======== Dataset extract

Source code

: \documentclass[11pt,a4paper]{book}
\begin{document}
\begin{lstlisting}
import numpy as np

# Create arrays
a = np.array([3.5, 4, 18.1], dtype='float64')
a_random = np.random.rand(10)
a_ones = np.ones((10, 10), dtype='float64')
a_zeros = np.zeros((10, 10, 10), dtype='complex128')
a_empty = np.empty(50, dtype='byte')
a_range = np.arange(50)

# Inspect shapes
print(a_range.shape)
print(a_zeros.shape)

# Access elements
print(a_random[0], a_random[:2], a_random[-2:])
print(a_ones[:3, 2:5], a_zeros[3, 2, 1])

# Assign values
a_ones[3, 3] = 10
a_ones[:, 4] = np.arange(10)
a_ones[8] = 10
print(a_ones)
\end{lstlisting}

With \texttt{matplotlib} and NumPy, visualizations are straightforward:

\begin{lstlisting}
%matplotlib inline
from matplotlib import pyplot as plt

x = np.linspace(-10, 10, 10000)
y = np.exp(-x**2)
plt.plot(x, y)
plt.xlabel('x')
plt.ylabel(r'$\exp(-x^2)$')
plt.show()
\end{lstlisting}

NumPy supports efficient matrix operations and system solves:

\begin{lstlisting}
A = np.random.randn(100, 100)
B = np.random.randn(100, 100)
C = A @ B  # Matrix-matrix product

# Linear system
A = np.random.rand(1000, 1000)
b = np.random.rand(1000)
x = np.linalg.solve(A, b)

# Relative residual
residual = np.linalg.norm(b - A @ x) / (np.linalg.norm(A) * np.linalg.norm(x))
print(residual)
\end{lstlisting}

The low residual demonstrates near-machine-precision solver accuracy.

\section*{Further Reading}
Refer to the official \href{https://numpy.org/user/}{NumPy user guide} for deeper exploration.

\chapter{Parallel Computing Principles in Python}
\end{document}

================

Required work
The full listing, repeated exactly, is the expected answer.

Output below
Source code

: \documentclass[11pt,a4paper]{book}
\begin{document}
\begin{lstlisting}
import numpy as np

# Create arrays
a = np.array([3.5, 4, 18.1], dtype='float64')
a_random = np.random.rand(10)
a_ones = np.ones((10, 10), dtype='float64')
a_zeros = np.zeros((10, 10, 10), dtype='complex128')
a_empty = np.empty(50, dtype='byte')
a_range = np.arange(50)

# Inspect shapes
print(a_range.shape)
print(a_zeros.shape)

# Access elements
print(a_random[0], a_random[:2], a_random[-2:])
print(a_ones[:3, 2:5], a_zeros[3, 2, 1])

# Assign values
a_ones[3, 3] = 10
a_ones[:, 4] = np.arange(10)
a_ones[8] = 10
print(a_ones)
\end{lstlisting}

With \texttt{matplotlib} and NumPy, visualizations are straightforward:

\begin{lstlisting}
%matplotlib inline
from matplotlib import pyplot as plt

x = np.linspace(-10, 10, 10000)
y = np.exp(-x**2)
plt.plot(x, y)
plt.xlabel('x')
plt.ylabel(r'$\exp(-x^2)$')
plt.show()
\end{lstlisting}

NumPy supports efficient matrix operations and system solves:

\begin{lstlisting}
A = np.random.randn(100, 100)
B = np.random.randn(100, 100)
C = A @ B  # Matrix-matrix product

# Linear system
A = np.random.rand(1000, 1000)
b = np.random.rand(1000)
x = np.linalg.solve(A, b)

# Relative residual
residual = np.linalg.norm(b - A @ x) / (np.linalg.norm(A) * np.linalg.norm(x))
print(residual)
\end{lstlisting}

The low residual demonstrates near-machine-precision solver accuracy.

\section*{Further Reading}
Refer to the official \href{https://numpy.org/user/}{NumPy user guide} for deeper exploration.

\chapter{Parallel Computing Principles in Python}
\end{document}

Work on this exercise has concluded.